ドコモ口座で不正出金騒動、一体誰がどうやって?予防策は?


久々に全国的な大規模の不正出金騒ぎが起きています。

狙われたのはドコモ口座というドコモがやっているサービスです。銀行やコンビニなどで入金したお金を、ネット上で利用できるというサービスのようですね。

実は、今回の一件が起きるまでドコモ口座という存在を知りませんでした。

ドコモ口座で不正出金騒動

数日前、「ドコモコウザ」というところからお金が抜かれている、というツイートが話題になりました。

特徴的なのは、地域に限定されず全国に被害者がいること、ドコモ口座だけではなく、ドコモすら利用していない人もこの被害にあっていることです。

地方銀行が狙われた理由

今回の騒動のもう一つの特徴は、被害にあったユーザーが利用している銀行が地方銀行が多いということです。七十七銀行や中国銀行などで不正出金が行われています。

これはどうやら偶然ではなく、セキュリティの甘さをつけこまれたようです。Web口振受付サービスはドコモ口座に限らず多くのサービスで利用されていますが、この部分のセキュリティが甘かった、という可能性もあります。現在は銀行側が利用を停止し、対応しているとのこと。

不正アクセスの方法

今回の事件は、ドコモ側にハッキングがあり情報が流出した、というわけではないようです。ドコモ側もそのように発表しています。

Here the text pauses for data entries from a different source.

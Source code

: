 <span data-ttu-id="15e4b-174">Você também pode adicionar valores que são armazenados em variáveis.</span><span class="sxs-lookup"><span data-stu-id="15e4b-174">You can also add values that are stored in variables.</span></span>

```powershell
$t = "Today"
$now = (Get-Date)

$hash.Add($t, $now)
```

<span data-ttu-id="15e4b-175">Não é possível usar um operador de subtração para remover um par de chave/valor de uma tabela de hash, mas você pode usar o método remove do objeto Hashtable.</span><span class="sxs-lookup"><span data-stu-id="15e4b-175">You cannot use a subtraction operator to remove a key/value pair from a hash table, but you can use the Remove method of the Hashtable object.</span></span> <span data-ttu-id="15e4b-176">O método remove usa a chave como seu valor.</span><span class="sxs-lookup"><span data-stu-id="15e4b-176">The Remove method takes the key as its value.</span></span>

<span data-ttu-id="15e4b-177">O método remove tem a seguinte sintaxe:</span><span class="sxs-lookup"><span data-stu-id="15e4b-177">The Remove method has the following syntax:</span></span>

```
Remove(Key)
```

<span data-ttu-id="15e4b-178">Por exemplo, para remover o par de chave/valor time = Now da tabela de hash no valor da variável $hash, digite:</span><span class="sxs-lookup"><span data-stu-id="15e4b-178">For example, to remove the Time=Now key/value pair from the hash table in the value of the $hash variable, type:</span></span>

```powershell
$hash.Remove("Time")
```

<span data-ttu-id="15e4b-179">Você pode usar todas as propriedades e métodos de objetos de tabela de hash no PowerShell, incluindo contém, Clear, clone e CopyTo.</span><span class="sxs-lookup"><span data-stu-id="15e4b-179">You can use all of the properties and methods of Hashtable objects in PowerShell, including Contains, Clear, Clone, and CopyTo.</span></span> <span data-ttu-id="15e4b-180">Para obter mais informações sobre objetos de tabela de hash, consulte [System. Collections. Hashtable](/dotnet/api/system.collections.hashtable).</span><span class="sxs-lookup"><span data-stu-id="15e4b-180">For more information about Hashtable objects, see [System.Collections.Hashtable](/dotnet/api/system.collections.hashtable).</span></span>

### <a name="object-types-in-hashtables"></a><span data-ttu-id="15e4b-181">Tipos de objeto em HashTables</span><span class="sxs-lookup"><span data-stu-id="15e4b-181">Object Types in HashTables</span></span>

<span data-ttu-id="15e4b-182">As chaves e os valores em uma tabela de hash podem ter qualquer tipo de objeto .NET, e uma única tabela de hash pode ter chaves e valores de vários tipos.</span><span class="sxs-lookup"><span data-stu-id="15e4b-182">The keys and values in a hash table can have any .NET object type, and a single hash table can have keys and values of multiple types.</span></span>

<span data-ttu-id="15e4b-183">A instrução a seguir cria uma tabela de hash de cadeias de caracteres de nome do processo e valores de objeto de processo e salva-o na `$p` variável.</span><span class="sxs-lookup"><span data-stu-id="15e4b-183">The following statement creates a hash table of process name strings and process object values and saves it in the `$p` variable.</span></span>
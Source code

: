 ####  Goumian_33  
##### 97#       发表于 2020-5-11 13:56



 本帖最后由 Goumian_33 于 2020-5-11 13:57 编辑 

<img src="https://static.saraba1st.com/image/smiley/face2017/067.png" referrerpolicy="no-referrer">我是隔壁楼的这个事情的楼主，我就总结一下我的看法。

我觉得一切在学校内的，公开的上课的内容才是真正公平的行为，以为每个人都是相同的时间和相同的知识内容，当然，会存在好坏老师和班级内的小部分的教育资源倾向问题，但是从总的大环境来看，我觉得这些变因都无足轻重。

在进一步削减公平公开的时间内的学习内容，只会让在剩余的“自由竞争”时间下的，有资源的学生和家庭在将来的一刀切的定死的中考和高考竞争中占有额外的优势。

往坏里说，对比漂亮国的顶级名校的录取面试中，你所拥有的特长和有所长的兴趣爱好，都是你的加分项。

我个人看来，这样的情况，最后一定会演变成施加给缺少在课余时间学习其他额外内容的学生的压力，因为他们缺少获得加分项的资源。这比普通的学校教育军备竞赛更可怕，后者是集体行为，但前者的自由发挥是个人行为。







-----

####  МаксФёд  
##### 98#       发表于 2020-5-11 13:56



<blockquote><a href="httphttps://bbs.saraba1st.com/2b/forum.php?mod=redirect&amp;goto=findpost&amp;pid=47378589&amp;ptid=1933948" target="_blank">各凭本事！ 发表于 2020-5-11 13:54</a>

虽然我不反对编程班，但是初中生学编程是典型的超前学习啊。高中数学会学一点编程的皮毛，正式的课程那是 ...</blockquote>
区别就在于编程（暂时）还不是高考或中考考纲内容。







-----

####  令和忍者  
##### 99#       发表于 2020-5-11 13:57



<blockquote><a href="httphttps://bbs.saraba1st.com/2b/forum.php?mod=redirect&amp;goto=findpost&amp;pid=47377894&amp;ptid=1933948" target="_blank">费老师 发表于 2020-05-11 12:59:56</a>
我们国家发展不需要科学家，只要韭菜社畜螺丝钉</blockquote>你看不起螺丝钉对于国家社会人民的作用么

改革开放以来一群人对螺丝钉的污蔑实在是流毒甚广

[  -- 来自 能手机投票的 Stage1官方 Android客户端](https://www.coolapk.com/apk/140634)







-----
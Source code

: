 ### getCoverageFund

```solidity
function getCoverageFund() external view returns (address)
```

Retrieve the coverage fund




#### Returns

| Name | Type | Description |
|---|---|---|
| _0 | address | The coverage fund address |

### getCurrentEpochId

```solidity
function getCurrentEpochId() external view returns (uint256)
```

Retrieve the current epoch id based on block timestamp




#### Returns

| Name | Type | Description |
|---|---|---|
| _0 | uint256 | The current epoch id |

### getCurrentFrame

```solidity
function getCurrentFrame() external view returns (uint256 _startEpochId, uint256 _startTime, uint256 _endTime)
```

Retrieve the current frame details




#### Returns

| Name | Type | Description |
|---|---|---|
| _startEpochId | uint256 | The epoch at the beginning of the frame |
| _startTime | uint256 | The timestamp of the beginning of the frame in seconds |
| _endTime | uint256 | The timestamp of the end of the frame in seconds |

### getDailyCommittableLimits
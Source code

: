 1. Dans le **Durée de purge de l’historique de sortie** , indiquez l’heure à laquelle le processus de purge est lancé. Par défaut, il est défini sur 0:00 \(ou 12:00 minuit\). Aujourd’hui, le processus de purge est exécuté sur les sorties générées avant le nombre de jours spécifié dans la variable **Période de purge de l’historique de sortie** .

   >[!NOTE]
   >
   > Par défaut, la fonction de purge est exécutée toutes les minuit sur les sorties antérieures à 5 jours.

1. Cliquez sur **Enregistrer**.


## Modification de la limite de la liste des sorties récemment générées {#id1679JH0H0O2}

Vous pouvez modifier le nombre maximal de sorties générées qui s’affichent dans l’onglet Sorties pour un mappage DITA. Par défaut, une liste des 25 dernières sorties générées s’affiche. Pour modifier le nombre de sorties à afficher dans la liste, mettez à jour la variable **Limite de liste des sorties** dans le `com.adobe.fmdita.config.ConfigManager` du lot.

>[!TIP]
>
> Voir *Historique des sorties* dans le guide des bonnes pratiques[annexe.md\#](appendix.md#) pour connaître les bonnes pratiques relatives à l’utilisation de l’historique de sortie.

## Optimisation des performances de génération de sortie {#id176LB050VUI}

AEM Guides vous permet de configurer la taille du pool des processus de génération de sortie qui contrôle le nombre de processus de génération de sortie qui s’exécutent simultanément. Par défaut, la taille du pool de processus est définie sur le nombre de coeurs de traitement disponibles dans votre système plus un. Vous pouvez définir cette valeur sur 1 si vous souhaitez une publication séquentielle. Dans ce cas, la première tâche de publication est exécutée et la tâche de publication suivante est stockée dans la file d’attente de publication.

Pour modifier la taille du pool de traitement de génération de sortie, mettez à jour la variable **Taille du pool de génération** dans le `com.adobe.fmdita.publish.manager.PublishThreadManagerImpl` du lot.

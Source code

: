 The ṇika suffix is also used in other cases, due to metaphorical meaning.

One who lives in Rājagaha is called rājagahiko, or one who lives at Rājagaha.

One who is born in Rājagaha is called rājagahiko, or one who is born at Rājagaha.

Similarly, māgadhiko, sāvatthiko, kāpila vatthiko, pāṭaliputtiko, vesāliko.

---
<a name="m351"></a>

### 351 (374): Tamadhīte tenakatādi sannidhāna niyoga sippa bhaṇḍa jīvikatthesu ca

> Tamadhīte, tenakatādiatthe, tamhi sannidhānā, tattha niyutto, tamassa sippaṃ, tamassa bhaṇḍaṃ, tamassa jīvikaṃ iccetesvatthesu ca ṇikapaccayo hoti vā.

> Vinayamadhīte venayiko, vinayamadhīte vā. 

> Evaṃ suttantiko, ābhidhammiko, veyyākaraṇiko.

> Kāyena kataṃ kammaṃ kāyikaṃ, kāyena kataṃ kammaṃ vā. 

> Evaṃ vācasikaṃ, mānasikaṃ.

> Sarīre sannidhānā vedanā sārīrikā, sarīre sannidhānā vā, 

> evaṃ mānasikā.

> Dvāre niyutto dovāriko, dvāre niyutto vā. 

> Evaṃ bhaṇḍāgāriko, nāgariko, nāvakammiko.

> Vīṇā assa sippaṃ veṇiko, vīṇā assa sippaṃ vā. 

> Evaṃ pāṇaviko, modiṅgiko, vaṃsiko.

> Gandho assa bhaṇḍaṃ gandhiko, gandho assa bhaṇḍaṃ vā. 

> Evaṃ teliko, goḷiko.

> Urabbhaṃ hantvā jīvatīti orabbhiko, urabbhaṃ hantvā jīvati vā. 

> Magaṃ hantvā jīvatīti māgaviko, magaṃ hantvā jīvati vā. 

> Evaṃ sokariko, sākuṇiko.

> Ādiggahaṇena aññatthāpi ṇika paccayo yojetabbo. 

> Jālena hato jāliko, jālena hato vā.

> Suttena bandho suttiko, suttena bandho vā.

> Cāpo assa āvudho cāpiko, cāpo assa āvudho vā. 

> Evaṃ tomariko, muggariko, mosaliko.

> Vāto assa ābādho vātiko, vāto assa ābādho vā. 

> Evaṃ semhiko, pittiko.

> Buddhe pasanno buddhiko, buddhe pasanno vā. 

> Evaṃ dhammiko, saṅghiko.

今回の事件で使われた手法かどうかはわかりませんが、こんな興味深い記事がありました。

「ドコモ口座」不正出金で注目 「リバースブルートフォース攻撃」ってどんなもの?(ねとらぼ) – Yahoo!ニュース

リバースブルートフォース攻撃、という初めて聞く言葉ですが、例えば番号式の鍵があったとき、それを開けるために000から順番にためしてみる、というのは子供でも思い浮かびそうな方法です。

これはその逆で、パスワードを固定させ、あとはそのパスワードが偶然ヒットする口座を探すという手法です。たまたまそれでヒットした銀行の口座番号、この手法がまかり通るセキュリティであること、ドコモ口座のサービス自体が誰でも利用できる便利さがあるということ、もしかしたらこういった手法が使われたのかもしれません。

被害者は増える可能性も

このブログを書いている8日夜現在、まだ誰が犯行を行ったか明らかになっていません。

この事件、被害者は今度増える可能性もあります。というのも、あまりにも小額での引き出しだった場合、自分が被害にあっていることにすら気づいてない人も多いケースがあり得るからです。

被害に合わない方法としては、セキュリティがしっかりしている銀行を使う、というのも一つの手ではありますが…やはり自分の口座は頻繁にチェックするような考え方を持つことも大事です。

そういう意味でも、取引があるとメールなどで自動で連絡がくるシステムは、こういった被害を防ぐためには有用ですね。

時間も経てばもう少し被害のことや手法、犯行組織なども明らかになるかもしれません。